It’s something I think a lot about and I know most people would find that odd or morbid which actually goes perfectly hand in hand with our culture’s thoughts around death.

 

We as a culture cannot stand the idea of death. We don’t like what we are confronted with when some aspect of it is presented to us. I am not referring to actual physical death yet that’s what our avoidance is based on; our fear of our own immortality. We welcome new beginnings but run away from the end yet cannot happen without the other.

 

We literally do anything in our power to avoid it, the most obvious form of this avoidance being the oversaturated market of “how to look younger” products and procedures. From gels to creams to lasers, we know no limits to how far we will go to try to stop time. Ironically, with the more extreme surgeries, some end up losing their lives and confronting death quite literally which is the one thing they were ultimately trying to avoid in the first place.

 

In a far less dramatic but still very familiar context we can also experience death in the form of breakups, romantic or otherwise.
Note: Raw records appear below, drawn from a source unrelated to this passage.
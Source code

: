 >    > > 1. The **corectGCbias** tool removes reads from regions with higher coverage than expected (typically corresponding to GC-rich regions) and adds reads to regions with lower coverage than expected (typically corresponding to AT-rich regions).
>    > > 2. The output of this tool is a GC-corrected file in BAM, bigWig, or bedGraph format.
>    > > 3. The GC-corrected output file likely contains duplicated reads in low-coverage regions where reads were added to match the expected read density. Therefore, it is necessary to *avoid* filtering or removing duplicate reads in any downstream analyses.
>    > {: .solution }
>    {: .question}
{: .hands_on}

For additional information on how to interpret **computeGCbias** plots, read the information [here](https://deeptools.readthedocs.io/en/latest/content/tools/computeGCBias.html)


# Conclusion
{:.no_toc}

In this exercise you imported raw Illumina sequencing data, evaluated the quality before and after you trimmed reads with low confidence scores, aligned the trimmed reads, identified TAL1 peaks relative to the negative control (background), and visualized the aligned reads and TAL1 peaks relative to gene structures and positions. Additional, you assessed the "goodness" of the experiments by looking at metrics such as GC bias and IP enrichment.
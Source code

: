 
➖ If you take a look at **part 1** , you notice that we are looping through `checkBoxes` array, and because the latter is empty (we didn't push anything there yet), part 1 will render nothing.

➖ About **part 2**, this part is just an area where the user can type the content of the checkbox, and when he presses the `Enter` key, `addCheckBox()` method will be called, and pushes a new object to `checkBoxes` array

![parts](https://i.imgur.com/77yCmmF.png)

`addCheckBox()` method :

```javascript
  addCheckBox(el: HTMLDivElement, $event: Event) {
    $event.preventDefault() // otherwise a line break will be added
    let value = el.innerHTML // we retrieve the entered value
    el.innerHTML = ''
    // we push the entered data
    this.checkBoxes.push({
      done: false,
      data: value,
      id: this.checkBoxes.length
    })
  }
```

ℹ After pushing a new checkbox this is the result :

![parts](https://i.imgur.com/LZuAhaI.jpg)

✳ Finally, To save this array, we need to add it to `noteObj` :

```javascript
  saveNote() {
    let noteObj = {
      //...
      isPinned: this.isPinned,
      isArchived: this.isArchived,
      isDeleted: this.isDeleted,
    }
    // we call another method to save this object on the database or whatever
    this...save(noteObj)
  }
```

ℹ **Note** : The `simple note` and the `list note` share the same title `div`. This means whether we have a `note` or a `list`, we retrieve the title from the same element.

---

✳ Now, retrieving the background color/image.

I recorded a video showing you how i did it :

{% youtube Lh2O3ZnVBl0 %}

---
We hang on when something deep down within us, that’s not anxiety speaking, tells us we need to let go. Yet we hold on, fearful of what it will mean to not have this person / relationship in our lives. And when we do manage to finally end it, most of us do not treat it for what it actually is, which is a death. It is the physical and emotional end to something significant in our lives. It is traumatic for many of us yet we try to rush through the motions “to get to the other side”, never truly honoring the grief of the transition.

 

Instead we carry that pain around within us until there is another transition that will open the portal to a new opportunity to heal our previous and current pains; or alternatively, never allowing ourselves to be open to these various portals, thus keeping our hearts closed and skewing our filter of life.

 

But our resistance to death is not always so obvious; in fact most of the time it happens in far more subtle ways and on much more of a consistent basis.

 

In her book When Things Fall Apart, Pema Chodron quotes Trungpa Rinpoche in his lecture titled ‘Death in Everyday Life’:

 

“We are raised in a culture that fears death and hides it from us. Nevertheless, we experience it all the time. We experience it in the form of disappointment, in the form of things not working out. We experience it in the form of things always being in a process of change. When the day ends, when the second ends, when we breathe out, that’s death in everyday life…”

 

In something I am currently experiencing in my own life, we also experience death when we decide to put ourselves out there in the world in a big way and must see and feel the old parts of ourselves die. We do this so that who we are meant to be can rise forth from those ashes and we can take the steps to fulfill our purpose in this short time that we have on Earth.The old and new can only exist in the same place for so long until we decide that we can no longer hold on to the old as it is exhausting and no longer serving us. But we avoid letting go of who we were because not only is it terrifying but it gets us present to the uncertainty of where this “new” will take us.

 

We as humans do not like change so we try to keep a death grip on keeping things the same, including ourselves. We also fear what others will think about this change so we hold on, not wanting to experience the possible repercussions of not having others’ approval. Yet, by not allowing the “old” within us to have the death it is meant to have, we are inadvertently experiencing a different kind of death; a more sinister kind of death which is one of unlived dreams and the unfulfillment of the next stage of our evolution; the denial of our full, true and authentic version of ourselves.

 

But this is all part of the natural cycle of life, this constant process of beginnings and endings; of life and death…….death of course being the one we try to avoid. This is one of the core principles behind mindfulness. Most of us see it as bringing present-moment awareness, increasing focus and helping with anxiety but rooted underneath all of that is this acceptance of death. We watch the breath and we let it go. We experience the beginning of a moment and the end of a moment, its death, and we learn to not grasp so tightly.

 

If we allow ourselves to release this struggle with death, to reverse this fear and not only allow it in but actually welcome it, our lives will begin to change. We will not cling as tightly and when we loosen that grip, we begin to release our struggle. We let go of the control we think we have and so desperately try to hold on to. We actually allow ourselves to be in the flow of life; the natural flow of our own evolution. We ultimately give ourselves and the world the gift of being all we can be and making the impact that we want and can make.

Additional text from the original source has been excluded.